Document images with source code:
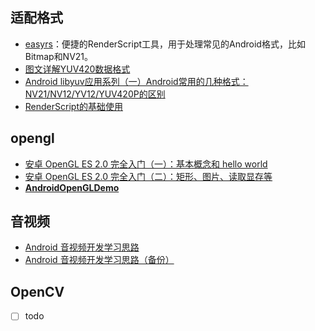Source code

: ## 适配格式

- [easyrs](https://github.com/silvaren/easyrs)：便捷的RenderScript工具，用于处理常见的Android格式，比如Bitmap和NV21。
- [图文详解YUV420数据格式](http://www.cnblogs.com/azraelly/archive/2013/01/01/2841269.html)
- [Android libyuv应用系列（一）Android常用的几种格式：NV21/NV12/YV12/YUV420P的区别](http://blog.csdn.net/zxccxzzxz/article/details/54564416)
- [RenderScript的基础使用](http://www.jianshu.com/p/b7142cb70b04)

## opengl

- [安卓 OpenGL ES 2.0 完全入门（一）：基本概念和 hello world](https://blog.piasy.com/2016/06/07/Open-gl-es-android-2-part-1/)
- [安卓 OpenGL ES 2.0 完全入门（二）：矩形、图片、读取显存等](https://blog.piasy.com/2016/06/14/Open-gl-es-android-2-part-2/)
- **[AndroidOpenGLDemo](https://github.com/doggycoder/AndroidOpenGLDemo)**

## 音视频

- [Android 音视频开发学习思路](https://www.cnblogs.com/renhui/p/7452572.html)
- [Android 音视频开发学习思路（备份）](https://mp.weixin.qq.com/s?__biz=MzAxMTI4MTkwNQ==&mid=2650826247&idx=1&sn=b25846e36cb43ba7ea8b1ce694e9690d&chksm=80b7b299b7c03b8fec61fdf33de9b8e75be4086238a1e34a8cba880bcff23aac33a6686f6481&mpshare=1&scene=1&srcid=0911HWolb2gq1uNYxoFzu260#rd)

## OpenCV

- [ ] todo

Your assignment:
Out of the data above, set down the lines from the one with "- [图文详解YUV420数" to the one with "- [安卓 OpenGL ES 2.0 完全入门（一）：基本概念和", both included, exactly as written and with no additions.

Solution below:
- [图文详解YUV420数据格式](http://www.cnblogs.com/azraelly/archive/2013/01/01/2841269.html)
- [Android libyuv应用系列（一）Android常用的几种格式：NV21/NV12/YV12/YUV420P的区别](http://blog.csdn.net/zxccxzzxz/article/details/54564416)
- [RenderScript的基础使用](http://www.jianshu.com/p/b7142cb70b04)

## opengl

- [安卓 OpenGL ES 2.0 完全入门（一）：基本概念和 hello world](https://blog.piasy.com/2016/06/07/Open-gl-es-android-2-part-1/)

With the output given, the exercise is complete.